New Syria opposition chief Kurdish moderate

New Syria opposition chief Kurdish moderate

BEIRUT - Agence France-Presse
New Syria opposition chief Kurdish moderate

A leader of the exiled Syrian National Council (SNC), Abdel Basset Sayda, waits on June 9, 2012 before the start of a meeting in Istanbul to pick a new leader after the resignation of Burhan Ghalioun last month to avert divisions in the opposition bloc. AFP Photo

Kurdish activist Abdel Basset Sayda, who was named today to lead the opposition Syrian National Council, is known for his integrity but insiders say he has little political experience.
 
He takes over the exiled dissident coalition at a time of mounting tensions between activists and rebel fighters on the ground inside Syria and the emigres who have been the main point of contact with the outside world.
 
"We are entering a sensitive phase.

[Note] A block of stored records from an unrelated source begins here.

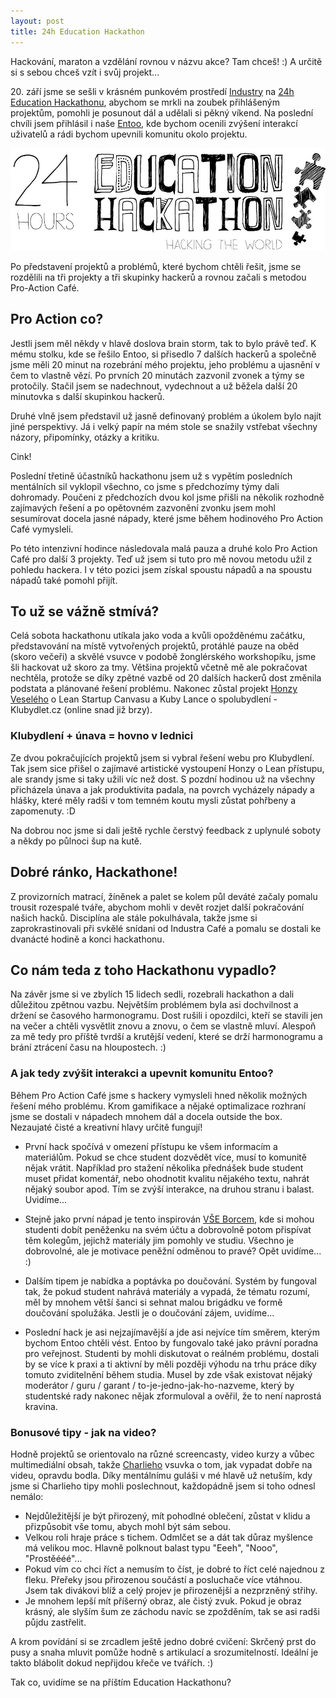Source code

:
 ```yaml
---
layout: post
title: 24h Education Hackathon 
---
```


Hackování, maraton a vzdělání rovnou v názvu akce? Tam chceš! :) A určitě si s sebou chceš vzít i svůj projekt...

20\. září jsme se sešli v krásném punkovém prostředí [Industry](http://industrabrno.cz) na [24h Education Hackathonu](http://eduhackcz.weebly.com), abychom se mrkli na zoubek přihlášeným projektům, pomohli je posunout dál a udělali si pěkný víkend. Na poslední chvíli jsem přihlásil i naše [Entoo](http://www.entoo.cz), kde bychom ocenili zvýšení interakcí uživatelů a rádi bychom upevnili komunitu okolo projektu.

<img src="/images/24h-education-hackathon.jpg" alt="24h Education Hackathon" class="img-responsive">

Po představení projektů a problémů, které bychom chtěli řešit, jsme se rozdělili na tři projekty a tři skupinky hackerů a rovnou začali s metodou Pro-Action Café.

## Pro Action co?

Jestli jsem měl někdy v hlavě doslova brain storm, tak to bylo právě teď. K mému stolku, kde se řešilo Entoo, si přisedlo 7 dalších hackerů a společně jsme měli 20 minut na rozebrání mého projektu, jeho problému a ujasnění v čem to vlastně vězí. Po prvních 20 minutách zazvonil zvonek a týmy se protočily. Stačil jsem se nadechnout, vydechnout a už běžela další 20 minutovka s další skupinkou hackerů.

Druhé vlně jsem představil už jasně definovaný problém a úkolem bylo najít jiné perspektivy. Já i velký papír na mém stole se snažily vstřebat všechny názory, připomínky, otázky a kritiku.

Cink!

Poslední třetině účastníků hackathonu jsem už s vypětím posledních mentálních sil vyklopil všechno, co jsme s předchozímy týmy dali dohromady. Poučeni z předchozích dvou kol jsme přišli na několik rozhodně zajímavých řešení a po opětovném zazvonění zvonku jsem mohl sesumírovat docela jasné nápady, které jsme během hodinového Pro Action Café vymysleli.

Po této intenzivní hodince následovala malá pauza a druhé kolo Pro Action Café pro další 3 projekty. Teď už jsem si tuto pro mě novou metodu užil z pohledu hackera. I v této pozici jsem získal spoustu nápadů a na spoustu nápadů také pomohl přijít.

## To už se vážně stmívá?

Celá sobota hackathonu utíkala jako voda a kvůli opožděnému začátku, představování na místě vytvořených projektů, protáhlé pauze na oběd (skoro večeři) a skvělé vsuvce v podobě žonglérského workshopíku, jsme šli hackovat už skoro za tmy. Většina projektů včetně mě ale pokračovat nechtěla, protože se díky zpětné vazbě od 20 dalších hackerů dost změnila podstata a plánované řešení problému. Nakonec zůstal projekt [Honzy Veselého](http://vese.ly/) o Lean Startup Canvasu a Kuby Lance o spolubydlení - Klubydlet.cz (online snad již brzy).

### Klubydlení + únava = hovno v lednici

Ze dvou pokračujících projektů jsem si vybral řešení webu pro Klubydlení. Tak jsem sice přišel o zajímavé artistické vystoupení Honzy o Lean přístupu, ale srandy jsme si taky užili víc než dost. S pozdní hodinou už na všechny přicházela únava a jak produktivita padala, na povrch vycházely nápady a hlášky, které měly radši v tom temném koutu mysli zůstat pohřbeny a zapomenuty. :D

Na dobrou noc jsme si dali ještě rychle čerstvý feedback z uplynulé soboty a někdy po půlnoci šup na kutě.

## Dobré ránko, Hackathone!

Z provizorních matrací, žíněnek a palet se kolem půl deváté začaly pomalu trousit rozespalé tváře, abychom mohli v devět rozjet další pokračování našich hacků. Disciplína ale stále pokulhávala, takže jsme si zaprokrastinovali při svkělé snídani od Industra Café a pomalu se dostali ke dvanácté hodině a konci hackathonu.

## Co nám teda z toho Hackathonu vypadlo?

Na závěr jsme si ve zbylích 15 lidech sedli, rozebrali hackathon a dali důležitou zpětnou vazbu. Největším problémem byla asi dochvilnost a držení se časového harmonogramu. Dost rušili i opozdilci, kteří se stavili jen na večer a chtěli vysvětlit znovu a znovu, o čem se vlastně mluví. Alespoň za mě tedy pro příště tvrdší a krutější vedení, které se drží harmonogramu a brání ztrácení času na hloupostech. :)

### A jak tedy zvýšit interakci a upevnit komunitu Entoo?

Během Pro Action Café jsme s hackery vymysleli hned několik možných řešení mého problému. Krom gamifikace a nějaké optimalizace rozhraní jsme se dostali v nápadech mnohem dál a docela outside the box. Nezaujaté čisté a kreativní hlavy určitě fungují!

* První hack spočívá v omezení přístupu ke všem informacím a materiálům. Pokud se chce student dozvědět více, musí to komunitě nějak vrátit. Například pro stažení několika přednášek bude student muset přidat komentář, nebo ohodnotit kvalitu nějakého textu, nahrát nějaký soubor apod. Tím se zvýší interakce, na druhou stranu i balast. Uvidíme...

* Stejně jako první nápad je tento inspirován [VŠE Borcem](http://www.vseborec.cz/), kde si mohou studenti dobít peněženku na svém účtu a dobrovolně potom přispívat těm kolegům, jejichž materiály jim pomohly ve studiu. Všechno je dobrovolné, ale je motivace peněžní odměnou to pravé? Opět uvidíme... :)

* Dalším tipem je nabídka a poptávka po doučování. Systém by fungoval tak, že pokud student nahrává materiály a vypadá, že tématu rozumí, měl by mnohem větší šanci si sehnat malou brigádku ve formě doučování spolužáka. Jestli je o doučování zájem, uvidíme...

* Poslední hack je asi nejzajímavější a jde asi nejvíce tím směrem, kterým bychom Entoo chtěli vést. Entoo by fungovalo také jako právní poradna pro veřejnost. Studenti by mohli diskutovat o reálném problému, dostali by se více k praxi a ti aktivní by měli později výhodu na trhu práce díky tomuto zviditelnění během studia. Musel by zde však existovat nějaký moderátor / guru / garant / to-je-jedno-jak-ho-nazveme, který by studentské rady nakonec nějak zformuloval a ověřil, že to není naprostá kravina.

### Bonusové tipy - jak na video?

Hodně projektů se orientovalo na různé screencasty, video kurzy a vůbec multimediální obsah, takže [Charlieho](http://www.charliegreenberg.net) vsuvka o tom, jak vypadat dobře na videu, opravdu bodla. Díky mentálnímu guláši v mé hlavě už netuším, kdy jsme si Charlieho tipy mohli poslechnout, každopádně jsem si toho odnesl nemálo:

* Nejdůležitější je být přirozený, mít pohodlné oblečení, zůstat v klidu a přizpůsobit vše tomu, abych mohl být sám sebou.
* Velkou roli hraje práce s tichem. Odmlčet se a dát tak důraz myšlence má velikou moc. Hlavně polknout balast typu "Eeeh", "Nooo", "Prostěééé"...
* Pokud vím co chci říct a nemusím to číst, je dobré to říct celé najednou z fleku. Přeřeky jsou přirozenou součástí a posluchače více vtáhnou. Jsem tak divákovi blíž a celý projev je přirozenější a nezprzněný střihy.
* Je mnohem lepší mít příšerný obraz, ale čistý zvuk. Pokud je obraz krásný, ale slyším šum ze záchodu navíc se zpožděním, tak se asi radši půjdu zastřelit.

A krom povídání si se zrcadlem ještě jedno dobré cvičení: Skrčený prst do pusy a snaha mluvit pomůže hodně s artikulací a srozumitelností. Ideální je takto blábolit dokud nepřijdou křeče ve tvářích. :)

Tak co, uvidíme se na příštím Education Hackathonu?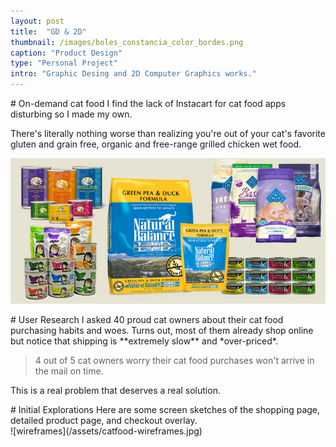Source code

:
 ```yaml
---
layout: post
title:  "GD & 2D"
thumbnail: /images/boles_constancia_color_bordes.png
caption: "Product Design"
type: "Personal Project"
intro: "Graphic Desing and 2D Computer Graphics works."
---
```


<div class="full-bleed-white" markdown="1">
<div class="wrapper" markdown="1">
# On-demand cat food
I find the lack of Instacart for cat food apps disturbing so I made my own.

There's literally nothing worse than realizing you're out of your cat's favorite gluten and grain free, organic and free-range grilled chicken wet food.

![cat food examples](/assets/catfood-collage.jpg)
</div>
</div>

<div class="full-bleed-grey" markdown="1">
<div class="wrapper" markdown="1">
# User Research
I asked 40 proud cat owners about their cat food purchasing habits and woes. Turns out, most of them already shop online but notice that shipping is **extremely slow** and *over-priced*.

>4 out of 5 cat owners worry their cat food purchases won't arrive in the mail on time.

This is a real problem that deserves a real solution.
</div>
</div>

<div class="full-bleed-white" markdown="1">
<div class="wrapper" markdown="1">
# Initial Explorations
Here are some screen sketches of the shopping page, detailed product page, and checkout overlay.
</div>

<div class="midsize-image" markdown="1">
  ![wireframes](/assets/catfood-wireframes.jpg)
</div>
</div>
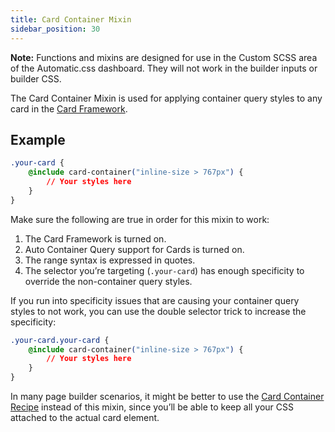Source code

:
 ```yaml
---
title: Card Container Mixin
sidebar_position: 30
---
```


**Note:** Functions and mixins are designed for use in the Custom SCSS area of the Automatic.css dashboard. They will not work in the builder inputs or builder CSS.

The Card Container Mixin is used for applying container query styles to any card in the [Card Framework](https://automaticcss.com/docs/card-framework/).

## Example

```CSS
.your-card {
    @include card-container("inline-size > 767px") {
        // Your styles here
    }
}
```

Make sure the following are true in order for this mixin to work:

1.  The Card Framework is turned on.
2.  Auto Container Query support for Cards is turned on.
3.  The range syntax is expressed in quotes.
4.  The selector you’re targeting (`.your-card`) has enough specificity to override the non-container query styles.

If you run into specificity issues that are causing your container query styles to not work, you can use the double selector trick to increase the specificity:

```CSS
.your-card.your-card {
    @include card-container("inline-size > 767px") {
        // Your styles here
    }
}
```

In many page builder scenarios, it might be better to use the [Card Container Recipe](https://automaticcss.com/docs/card-container-recipe/) instead of this mixin, since you’ll be able to keep all your CSS attached to the actual card element.
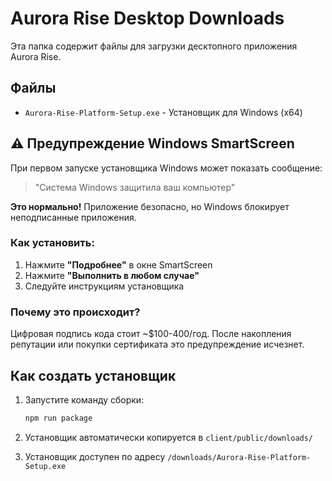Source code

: # Aurora Rise Desktop Downloads

Эта папка содержит файлы для загрузки десктопного приложения Aurora Rise.

## Файлы

- `Aurora-Rise-Platform-Setup.exe` - Установщик для Windows (x64)

## ⚠️ Предупреждение Windows SmartScreen

При первом запуске установщика Windows может показать сообщение:
> "Система Windows защитила ваш компьютер"

**Это нормально!** Приложение безопасно, но Windows блокирует неподписанные приложения.

### Как установить:

1. Нажмите **"Подробнее"** в окне SmartScreen
2. Нажмите **"Выполнить в любом случае"**
3. Следуйте инструкциям установщика

### Почему это происходит?

Цифровая подпись кода стоит ~$100-400/год. После накопления репутации или покупки сертификата это предупреждение исчезнет.

## Как создать установщик

1. Запустите команду сборки:
   ```bash
   npm run package
   ```

2. Установщик автоматически копируется в `client/public/downloads/`

3. Установщик доступен по адресу `/downloads/Aurora-Rise-Platform-Setup.exe`

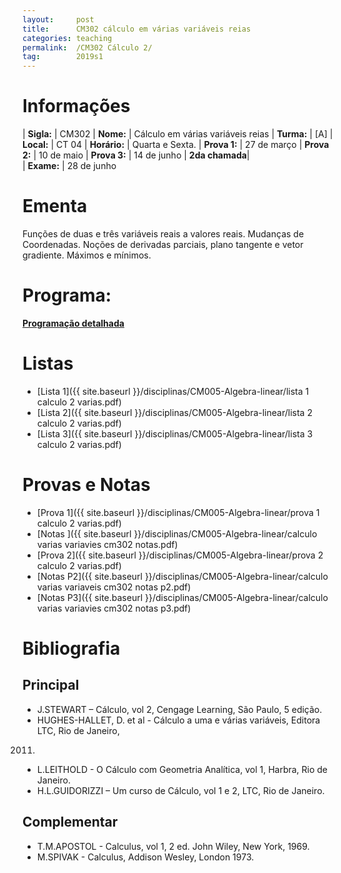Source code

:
 ```yaml
---
layout:     post
title:      CM302 cálculo em várias variáveis reias
categories: teaching
permalink:  /CM302 Cálculo 2/
tag:        2019s1
---
```


# Informações

  | **Sigla:**   | CM302
  | **Nome:**    | Cálculo em várias variáveis reias
  | **Turma:**   | [A]
  | **Local:**   | CT 04
  | **Horário:** | Quarta e Sexta. 
  | **Prova 1:** | 27 de março
  | **Prova 2:** | 10 de maio
  | **Prova 3:** | 14 de junho
  | **2da chamada**|  
  | **Exame:**   | 28 de junho

# Ementa

  Funções de duas e três variáveis reais a valores reais. Mudanças de Coordenadas. Noções
de derivadas parciais, plano tangente e vetor gradiente. Máximos e mínimos. 

# Programa:
  
  **[Programação detalhada](http://www.mat.ufpr.br/documentos/programas/CM302.pdf)**
  
# Listas
  - [Lista 1]({{ site.baseurl }}/disciplinas/CM005-Algebra-linear/lista 1 calculo 2 varias.pdf)
  - [Lista 2]({{ site.baseurl }}/disciplinas/CM005-Algebra-linear/lista 2 calculo 2 varias.pdf)
  - [Lista 3]({{ site.baseurl }}/disciplinas/CM005-Algebra-linear/lista 3 calculo 2 varias.pdf)
  
# Provas e Notas 
  - [Prova 1]({{ site.baseurl }}/disciplinas/CM005-Algebra-linear/prova 1 calculo 2 varias.pdf)
  - [Notas ]({{ site.baseurl }}/disciplinas/CM005-Algebra-linear/calculo varias variavies cm302 notas.pdf)
  - [Prova 2]({{ site.baseurl }}/disciplinas/CM005-Algebra-linear/prova 2 calculo 2 varias.pdf)
  - [Notas P2]({{ site.baseurl }}/disciplinas/CM005-Algebra-linear/calculo varias variaveis cm302 notas p2.pdf)
  - [Notas P3]({{ site.baseurl }}/disciplinas/CM005-Algebra-linear/calculo varias variavies cm302 notas p3.pdf)
  
# Bibliografia

## Principal 

- J.STEWART – Cálculo, vol 2, Cengage Learning, São Paulo, 5 edição. 
- HUGHES-HALLET, D. et al - Cálculo a uma e várias variáveis, Editora LTC, Rio de Janeiro,
2011. 
- L.LEITHOLD - O Cálculo com Geometria Analítica, vol 1, Harbra, Rio de Janeiro.
- H.L.GUIDORIZZI – Um curso de Cálculo, vol 1 e 2, LTC, Rio de Janeiro.  

## Complementar

- T.M.APOSTOL - Calculus, vol 1, 2 ed. John Wiley, New York, 1969.
- M.SPIVAK - Calculus, Addison Wesley, London 1973.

The regime is on its last legs," Sayda told AFP a few hours after he was named as the new SNC president.
 
"The multiplying massacres and shellings show that it is struggling." Asked about his ambitions as SNC leader, Sayda said the opposition bloc "would focus its efforts on the international community to take a decisive move against the regime, which continues to carry out massacres." "We want to strengthen links with activists on the ground and the Free Syrian Army, who we will support with all our means," he said.
 
Sayda's predecessor, Burhan Ghalioun, stepped down last month after being criticised for ignoring the Local Coordination Committees, which spearhead anti-government protests on the ground, and for giving the Muslim Brotherhood too large a role.
 
"There are great challenges ahead... We will work towards the restructuring of the SNC and the implementation of reforms," he said.
 
Sayda is seen as a consensus candidate capable of reconciling the rival factions within the SNC and of broadening its appeal among Syria's myriad of ethnic and confessional groups.
 
Born in 1956 in Amuda, a mostly Kurdish city in northeastern Syria, Sayda is an expert in ancient civilisations and author of a number of books on Syria's Kurdish minority but is Arabic educated.
 
He does not belong to any political party and his name is not familiar to many Syrians but SNC officials say he is a "conciliatory" figure, "honest" and "independent".
 
The SNC has been criticised for not representing the full diversity of Arabs, Kurds, Sunni Muslims, Alawites, Christians, Druze and other ethnic and religious groups in Syria.
 
Syria's Kurds represent around nine percent of Syria's 23 million population. Most of them live in the north of the country and in Damascus.
 
They complain of persistent discrimination, and demand recognition for their Kurdish culture and language, and that they be treated as full-fledged citizens.
 
A dozen Kurdish political groups are banned by Syrian authorities.
 
"Sayda does not have a lot of political experience, he doesn't have a long history in the opposition," said Monzer Makhous, coordinator for the SNC's external relations in Europe.
 
But "he has good relations with everyone," added George Sabra, a veteran activist based in Paris, who is member of the coalition's executive board.
 
Sayda is also on the board and heads the bloc's human rights department. His key challenge will be to turn the SNC into a credible interlocutor for the international community.
 
His friend and fellow Kurdish militant Massu Akko describes Sayda as "honest, level-headed and cultured." "He is very loyal to Syria and to the Kurdish question, but he is a moderate. It is therefore a message sent to the Kurds and all the minorities," said the SNC's external relations chief, Basma Kodmani.
 
Sayda, 55, is married and has four daughters and a son.
 
He holds a doctorate in philosophy from Damascus University and was a university professor in Libya for three years until he left for exile in Sweden in 1994, where he switched his interest to ancient civilisations.
 
Sayda once told AFP that he "worked secretly in politics" for a long time against Assad's regime.
 
Sources close to him say he was active within Syria's Kurdish movement which staged several uprisings against the regime in past decades.